Raw data below:
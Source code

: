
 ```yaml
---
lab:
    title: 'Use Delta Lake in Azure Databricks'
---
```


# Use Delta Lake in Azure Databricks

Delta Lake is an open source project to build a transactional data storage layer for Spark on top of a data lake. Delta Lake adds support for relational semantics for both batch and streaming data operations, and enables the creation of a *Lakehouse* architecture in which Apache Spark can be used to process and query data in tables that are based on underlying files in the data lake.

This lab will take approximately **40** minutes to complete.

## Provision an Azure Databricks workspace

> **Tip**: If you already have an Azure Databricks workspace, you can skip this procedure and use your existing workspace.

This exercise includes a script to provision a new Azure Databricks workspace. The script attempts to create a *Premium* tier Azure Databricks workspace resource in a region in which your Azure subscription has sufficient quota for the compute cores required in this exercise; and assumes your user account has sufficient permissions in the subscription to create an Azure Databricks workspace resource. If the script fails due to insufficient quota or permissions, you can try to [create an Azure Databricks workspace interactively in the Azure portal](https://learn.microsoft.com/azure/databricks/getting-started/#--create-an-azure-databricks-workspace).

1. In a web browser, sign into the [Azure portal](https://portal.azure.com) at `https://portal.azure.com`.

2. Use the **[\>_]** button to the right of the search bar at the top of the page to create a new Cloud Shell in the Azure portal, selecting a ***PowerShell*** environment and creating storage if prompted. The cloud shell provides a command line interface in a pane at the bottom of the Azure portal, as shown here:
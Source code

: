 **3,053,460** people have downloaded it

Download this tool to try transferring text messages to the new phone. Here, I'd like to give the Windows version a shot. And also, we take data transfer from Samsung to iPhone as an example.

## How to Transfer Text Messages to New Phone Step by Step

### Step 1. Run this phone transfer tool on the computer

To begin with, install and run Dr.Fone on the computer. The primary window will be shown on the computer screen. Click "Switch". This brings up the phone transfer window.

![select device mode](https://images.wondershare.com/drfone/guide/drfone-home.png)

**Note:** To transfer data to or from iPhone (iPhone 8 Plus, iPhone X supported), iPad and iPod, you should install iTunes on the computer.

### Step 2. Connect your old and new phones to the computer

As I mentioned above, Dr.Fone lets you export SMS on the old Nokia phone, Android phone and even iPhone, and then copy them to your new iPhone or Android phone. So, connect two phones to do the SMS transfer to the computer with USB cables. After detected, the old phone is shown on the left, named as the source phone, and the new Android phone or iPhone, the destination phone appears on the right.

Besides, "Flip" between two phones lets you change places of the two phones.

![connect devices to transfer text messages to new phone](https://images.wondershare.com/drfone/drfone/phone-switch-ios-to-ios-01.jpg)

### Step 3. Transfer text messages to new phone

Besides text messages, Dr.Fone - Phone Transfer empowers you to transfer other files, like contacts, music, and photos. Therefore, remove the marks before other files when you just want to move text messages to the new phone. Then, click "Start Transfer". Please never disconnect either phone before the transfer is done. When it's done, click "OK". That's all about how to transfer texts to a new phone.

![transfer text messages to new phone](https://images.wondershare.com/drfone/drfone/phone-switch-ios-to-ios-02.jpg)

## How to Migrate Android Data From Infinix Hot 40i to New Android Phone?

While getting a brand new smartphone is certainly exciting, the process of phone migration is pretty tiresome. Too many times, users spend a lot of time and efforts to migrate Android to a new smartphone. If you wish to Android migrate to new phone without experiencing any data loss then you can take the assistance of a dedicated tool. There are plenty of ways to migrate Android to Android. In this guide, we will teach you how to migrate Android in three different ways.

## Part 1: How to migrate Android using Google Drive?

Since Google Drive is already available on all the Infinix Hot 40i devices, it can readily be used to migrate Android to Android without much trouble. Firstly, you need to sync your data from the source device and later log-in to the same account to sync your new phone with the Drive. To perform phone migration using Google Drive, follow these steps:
End of Raw data.
Raw data below:
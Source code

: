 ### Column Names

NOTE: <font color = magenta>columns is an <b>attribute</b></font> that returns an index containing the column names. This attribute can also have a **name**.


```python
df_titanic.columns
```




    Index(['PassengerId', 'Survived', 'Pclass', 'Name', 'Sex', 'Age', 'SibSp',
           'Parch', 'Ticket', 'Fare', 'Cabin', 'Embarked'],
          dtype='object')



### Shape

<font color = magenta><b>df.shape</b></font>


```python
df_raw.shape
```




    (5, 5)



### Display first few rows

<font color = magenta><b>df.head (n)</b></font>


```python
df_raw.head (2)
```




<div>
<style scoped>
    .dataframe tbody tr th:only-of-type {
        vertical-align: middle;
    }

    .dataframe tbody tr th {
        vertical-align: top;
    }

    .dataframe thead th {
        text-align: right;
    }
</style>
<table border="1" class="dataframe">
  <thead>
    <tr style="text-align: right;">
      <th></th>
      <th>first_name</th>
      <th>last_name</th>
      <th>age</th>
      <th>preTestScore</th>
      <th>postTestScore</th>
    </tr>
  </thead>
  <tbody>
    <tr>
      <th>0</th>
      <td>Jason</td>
End of Raw data.
Raw data below:
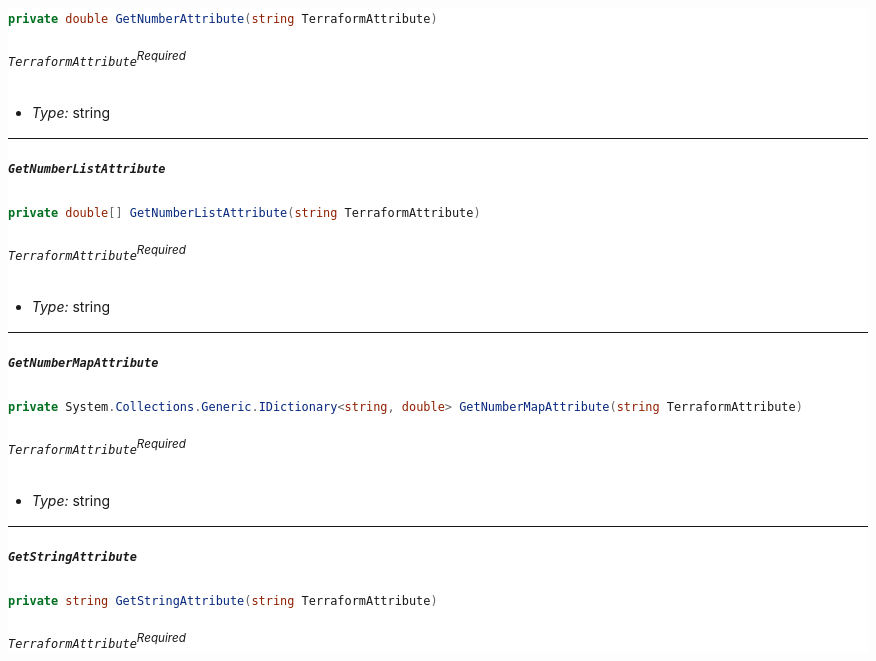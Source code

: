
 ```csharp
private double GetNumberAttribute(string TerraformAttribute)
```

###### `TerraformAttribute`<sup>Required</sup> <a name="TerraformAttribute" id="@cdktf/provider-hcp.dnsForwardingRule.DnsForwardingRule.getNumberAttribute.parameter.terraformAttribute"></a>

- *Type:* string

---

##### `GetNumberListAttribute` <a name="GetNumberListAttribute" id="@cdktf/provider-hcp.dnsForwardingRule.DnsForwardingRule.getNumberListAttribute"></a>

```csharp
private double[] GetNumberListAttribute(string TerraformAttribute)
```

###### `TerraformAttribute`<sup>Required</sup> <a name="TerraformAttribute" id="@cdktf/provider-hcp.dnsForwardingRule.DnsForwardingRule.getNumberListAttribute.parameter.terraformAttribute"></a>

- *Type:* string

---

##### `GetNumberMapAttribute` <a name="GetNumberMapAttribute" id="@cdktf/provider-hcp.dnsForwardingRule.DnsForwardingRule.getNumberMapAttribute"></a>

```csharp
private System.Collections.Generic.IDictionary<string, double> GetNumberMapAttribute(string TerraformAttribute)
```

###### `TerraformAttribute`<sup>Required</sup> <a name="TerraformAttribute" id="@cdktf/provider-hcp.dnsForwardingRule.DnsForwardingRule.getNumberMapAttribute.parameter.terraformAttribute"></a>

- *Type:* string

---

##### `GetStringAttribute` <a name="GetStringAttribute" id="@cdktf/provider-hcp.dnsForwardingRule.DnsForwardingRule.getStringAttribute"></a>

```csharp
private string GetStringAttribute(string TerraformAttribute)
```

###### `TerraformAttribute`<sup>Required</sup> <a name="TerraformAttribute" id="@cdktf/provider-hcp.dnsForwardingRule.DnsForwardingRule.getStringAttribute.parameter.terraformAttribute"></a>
End of Raw data.
Activity
If a line in the data contains the string "images", copy it.

Answer space
![select device mode](https://images.wondershare.com/drfone/guide/drfone-home.png)
![connect devices to transfer text messages to new phone](https://images.wondershare.com/drfone/drfone/phone-switch-ios-to-ios-01.jpg)
![transfer text messages to new phone](https://images.wondershare.com/drfone/drfone/phone-switch-ios-to-ios-02.jpg)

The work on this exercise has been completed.